- _Exercise aim_
Write out each line of the material exactly as given, and drop the images.

++++++++++

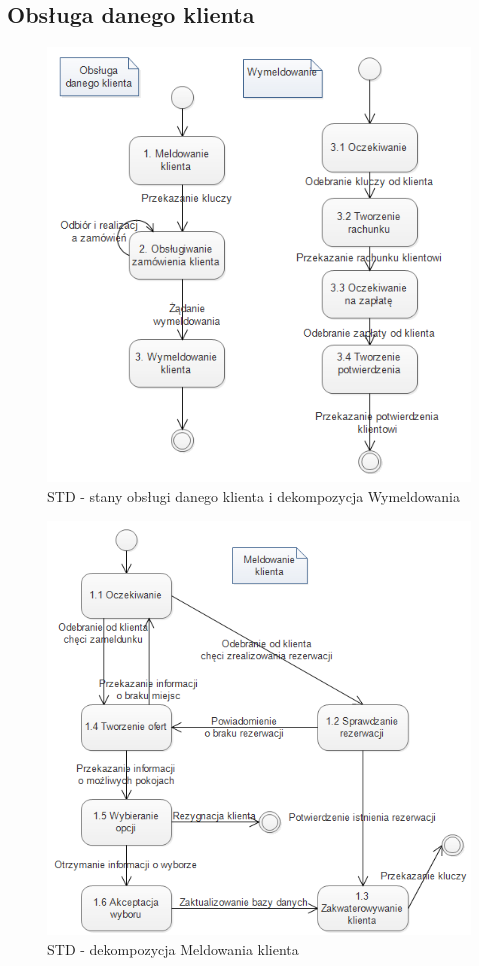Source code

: \documentclass[a4paper, 11pt]{article}
\begin{document}
	\subsection{Obsługa danego klienta}
	\indent
	\begin{figure}[H]%
			\includegraphics[scale=1.0]{Img/STD-klient1.png}
			\caption{STD - stany obsługi danego klienta i dekompozycja Wymeldowania}
	\end{figure}
	\indent
	\begin{figure}[H]%
		\includegraphics[scale=1.0]{Img/STD-klient2.png}
		\caption{STD - dekompozycja Meldowania klienta}
	\end{figure}
\end{document}
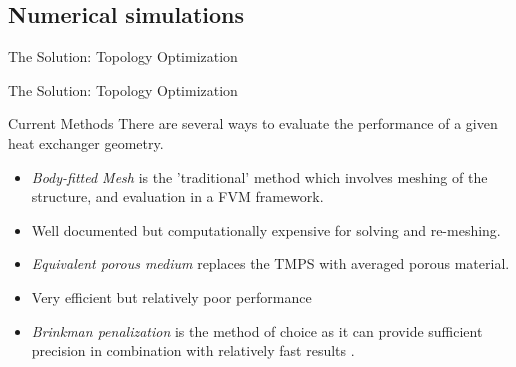 \documentclass{beamer}
\begin{document}
	\subsection{Numerical simulations}
	\begin{frame}{The Solution: Topology Optimization}
		\centering
	\end{frame}
		\begin{frame}{The Solution: Topology Optimization}
		\centering
	\end{frame}
	\begin{frame}{Current Methods}
		There are several ways to evaluate the performance of a given heat exchanger geometry. 
		\begin{itemize}
			\item \emph{Body-fitted Mesh} is the 'traditional' method which involves meshing of the structure, and evaluation in a FVM framework. 
			\item[-] Well documented but computationally expensive for solving and re-meshing. 
			\pause
			\item \emph{Equivalent porous medium} replaces the TMPS with averaged porous material. 
			\item[-] Very efficient but relatively poor performance \cite{art:porous}
			\pause
			\item \emph{Brinkman penalization} is the method of choice as it can provide sufficient precision in combination with relatively fast results \cite{art:TPMS}. 
		\end{itemize}
	\end{frame}
\end{document}
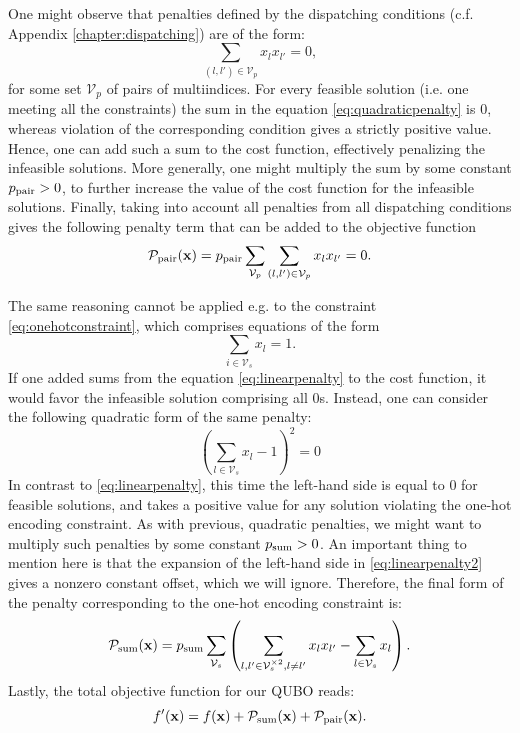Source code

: One might observe that penalties defined by the dispatching conditions (c.f.
Appendix \ref{chapter:dispatching}) are of the form:
\begin{equation}
  \label{eq:quadraticpenalty}
  \sum_{(l, l') \in \mathcal{V}_{p}} x_{l}x_{l'} = 0,
\end{equation}
for some set $\mathcal{V}_{p}$ of pairs of multiindices. For every feasible
solution (i.e. one meeting all the constraints) the sum in the equation
\eqref{eq:quadraticpenalty} is 0, whereas violation of the corresponding
condition gives a strictly positive value. Hence, one can add such a sum to the
cost function, effectively penalizing the infeasible solutions. More generally,
one might multiply the sum by some constant $p_{\text{pair}} > 0$, to further increase
the value of the cost function for the infeasible solutions. Finally, taking
into account all penalties from all dispatching conditions gives the following
penalty term that can be added to the objective function
\begin{equation}
  \mathcal{P}_{\text{pair}}(\mathbf{x}) = p_{\text{pair}} \sum_{\mathcal{V}_{p}}\sum_{(l, l') \in \mathcal{V}_{p}} x_{l}x_{l'} = 0.
\end{equation}

The same reasoning cannot be applied e.g. to the constraint
\eqref{eq:onehotconstraint}, which comprises equations of the form
\begin{equation}
  \label{eq:linearpenalty}
  \sum_{i \in \mathcal{V}_{s}}x_{l} = 1.
\end{equation}
If one added sums from the equation \eqref{eq:linearpenalty} to the cost
function, it would favor the infeasible solution comprising all 0s. Instead,
one can consider the following quadratic form of the same penalty:
\begin{equation}
  \label{eq:linearpenalty2}
  \left(\sum_{l \in \mathcal{V}_{s}}x_{l} -1 \right)^{2} = 0
\end{equation}
In contrast to \eqref{eq:linearpenalty}, this time the left-hand side is equal
to 0 for feasible solutions, and takes a positive value for any solution
violating the one-hot encoding constraint. As with previous, quadratic
penalties, we might want to multiply such penalties by some constant $p_{\text{sum}} >
  0$. An important thing to mention here is that the expansion of the left-hand
side in \eqref{eq:linearpenalty2} gives a nonzero constant offset, which we
will ignore. Therefore, the final form of the penalty corresponding to the
one-hot encoding constraint is:
\begin{equation}
  \mathcal{P}_{\text{sum}}(\mathbf{x}) = p_{\text{sum}} \sum_{\mathcal{V}_{s}}\left(\sum_{l,l' \in \mathcal{V}_{s}^{\times 2}, l\ne l'} x_{l}x_{l'}  - \sum_{l \in \mathcal{V}_{s}}x_{l}\right).
\end{equation}
Lastly, the total objective function for our QUBO reads:
\begin{equation}
  f'(\mathbf{x}) = f(\mathbf{x}) + \mathcal{P}_{\text{sum}}(\mathbf{x}) + \mathcal{P}_{\text{pair}}(\mathbf{x}).
\end{equation}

++++++++++

- _Result of the exercise_
Source code

: \documentclass[a4paper, 11pt]{article}
\begin{document}
	\subsection{Obsługa danego klienta}
	\indent
	\begin{figure}[H]%
			\includegraphics[scale=1.0]{Img/STD-klient1.png}
			\caption{STD - stany obsługi danego klienta i dekompozycja Wymeldowania}
	\end{figure}
	\indent
	\begin{figure}[H]%
		\includegraphics[scale=1.0]{Img/STD-klient2.png}
		\caption{STD - dekompozycja Meldowania klienta}
	\end{figure}
\end{document}
 \documentclass{beamer}
\begin{document}
	\subsection{Numerical simulations}
	\begin{frame}{The Solution: Topology Optimization}
		\centering
	\end{frame}
		\begin{frame}{The Solution: Topology Optimization}
		\centering
	\end{frame}
	\begin{frame}{Current Methods}
		There are several ways to evaluate the performance of a given heat exchanger geometry. 
		\begin{itemize}
			\item \emph{Body-fitted Mesh} is the 'traditional' method which involves meshing of the structure, and evaluation in a FVM framework. 
			\item[-] Well documented but computationally expensive for solving and re-meshing. 
			\pause
			\item \emph{Equivalent porous medium} replaces the TMPS with averaged porous material. 
			\item[-] Very efficient but relatively poor performance \cite{art:porous}
			\pause
			\item \emph{Brinkman penalization} is the method of choice as it can provide sufficient precision in combination with relatively fast results \cite{art:TPMS}. 
		\end{itemize}
	\end{frame}
\end{document}
Source code

: One might observe that penalties defined by the dispatching conditions (c.f.
Appendix \ref{chapter:dispatching}) are of the form:
\begin{equation}
  \label{eq:quadraticpenalty}
  \sum_{(l, l') \in \mathcal{V}_{p}} x_{l}x_{l'} = 0,
\end{equation}
for some set $\mathcal{V}_{p}$ of pairs of multiindices. For every feasible
solution (i.e. one meeting all the constraints) the sum in the equation
\eqref{eq:quadraticpenalty} is 0, whereas violation of the corresponding
condition gives a strictly positive value. Hence, one can add such a sum to the
cost function, effectively penalizing the infeasible solutions. More generally,
one might multiply the sum by some constant $p_{\text{pair}} > 0$, to further increase
the value of the cost function for the infeasible solutions. Finally, taking
into account all penalties from all dispatching conditions gives the following
penalty term that can be added to the objective function
\begin{equation}
  \mathcal{P}_{\text{pair}}(\mathbf{x}) = p_{\text{pair}} \sum_{\mathcal{V}_{p}}\sum_{(l, l') \in \mathcal{V}_{p}} x_{l}x_{l'} = 0.
\end{equation}

The same reasoning cannot be applied e.g. to the constraint
\eqref{eq:onehotconstraint}, which comprises equations of the form
\begin{equation}
  \label{eq:linearpenalty}
  \sum_{i \in \mathcal{V}_{s}}x_{l} = 1.
\end{equation}
If one added sums from the equation \eqref{eq:linearpenalty} to the cost
function, it would favor the infeasible solution comprising all 0s. Instead,
one can consider the following quadratic form of the same penalty:
\begin{equation}
  \label{eq:linearpenalty2}
  \left(\sum_{l \in \mathcal{V}_{s}}x_{l} -1 \right)^{2} = 0
\end{equation}
In contrast to \eqref{eq:linearpenalty}, this time the left-hand side is equal
to 0 for feasible solutions, and takes a positive value for any solution
violating the one-hot encoding constraint. As with previous, quadratic
penalties, we might want to multiply such penalties by some constant $p_{\text{sum}} >
  0$. An important thing to mention here is that the expansion of the left-hand
side in \eqref{eq:linearpenalty2} gives a nonzero constant offset, which we
will ignore. Therefore, the final form of the penalty corresponding to the
one-hot encoding constraint is:
\begin{equation}
  \mathcal{P}_{\text{sum}}(\mathbf{x}) = p_{\text{sum}} \sum_{\mathcal{V}_{s}}\left(\sum_{l,l' \in \mathcal{V}_{s}^{\times 2}, l\ne l'} x_{l}x_{l'}  - \sum_{l \in \mathcal{V}_{s}}x_{l}\right).
\end{equation}
Lastly, the total objective function for our QUBO reads:
\begin{equation}
  f'(\mathbf{x}) = f(\mathbf{x}) + \mathcal{P}_{\text{sum}}(\mathbf{x}) + \mathcal{P}_{\text{pair}}(\mathbf{x}).
\end{equation}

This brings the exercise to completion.